2012 AIA Firm Survey - Economic Downturn Cut Architecture Firm Revenue by 40 Percent

2012 AIA Firm Survey: Economic Downturn Cut Architecture Firm Revenue by 40 Percent

According to the recently released 2012 AIA Firm Survey, architecture firms have collectively seen their revenue drop by 40 percent and have had to cut personnel by nearly a third, since the beginning of the recession in early 2008. Despite a national recovery from the recession in 2009, construction activity continued to spiral downward.

Total construction spending levels, which exceeded $1 trillion in 2008, fell to under $800 billion in 2011. As a result, gross revenue at architecture firms declined from more than $44 billion in 2008 to $26 billion by 2011, a 40 percent decline over this three-year period.

Such a significant reduction in firm revenue produced a comparable reduction in employment. Construction payrolls peaked in early 2007 and steadily declined through mid-2011 due to the housing downturn. Since then, there has been very little recovery. Positions at architecture firms have generally followed the path of the broader construction industry. Due to the heavy reliance of architecture firms on nonresidential construction activity, payroll positions continued to grow through mid-2008. But at that point they dropped sharply through early 2011 and have not recovered much since. Between 2007 and 2011, more than 28 percent of positions at architecture firms disappeared, more than erasing the 18 percent increase in architecture positions seen during the 2003-2007 upturn.

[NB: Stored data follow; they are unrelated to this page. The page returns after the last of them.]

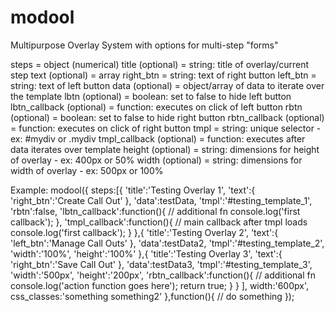 modool
======

Multipurpose Overlay System with options for multi-step "forms"

steps = object (numerical)
  title (optional) = string: title of overlay/current step
  text (optional) = array 
    right_btn = string: text of right button
    left_btn = string: text of left button
  data (optional) = object/array of data to iterate over the template
  lbtn (optional) = boolean: set to false to hide left button
  lbtn_callback (optional) = function: executes on click of left button
  rbtn (optional) = boolean: set to false to hide right button
  rbtn_callback (optional) = function: executes on click of right button
  tmpl = string: unique selector - ex: #mydiv or .mydiv
  tmpl_callback (optional) = function: executes after data iterates over template
  height (optional) = string: dimensions for height of overlay - ex: 400px or 50%
  width (optional) = string: dimensions for width of overlay - ex: 500px or 100%

Example:
  modool({
    steps:[{
        'title':'Testing Overlay 1',
        'text':{
            'right_btn':'Create Call Out'
        },
        'data':testData,
        'tmpl':'#testing_template_1',
        'rbtn':false,
        'lbtn_callback':function(){ // additional fn
            console.log('first callback');
        },
        'tmpl_callback':function(){ // main callback after tmpl loads
            console.log('first callback');
        }
    },{
        'title':'Testing Overlay 2',
        'text':{
            'left_btn':'Manage Call Outs'
        },
        'data':testData2,
        'tmpl':'#testing_template_2',
        'width':'100%',
        'height':'100%'
    },{
        'title':'Testing Overlay 3',
        'text':{
            'right_btn':'Save Call Out'
        },
        'data':testData3,
        'tmpl':'#testing_template_3',
        'width':'500px',
        'height':'200px',
        'rbtn_callback':function(){  // additional fn
            console.log('action function goes here');
            return true;
        }
    }
    ],
    width:'600px',
    css_classes:'something something2'
  },function(){
    // do something
  });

The general downsizing of firms has also produced a change in staff compositions. In the 2009 AIA "Business of Architecture" report, 60 percent of payroll positions were architecture positions (including interns and students), 21 percent were other design professionals (with engineers and interior designers accounting for the largest shares), and the remaining 19 percent were technical and support staff. By the beginning of 2012, these proportions had changed significantly. The largest losses were in technical and nontechnical staff, positions that generally were not directly billable on projects. Architecture staff positions increased their share somewhat over this period, while the share of other design professionals remained essentially unchanged.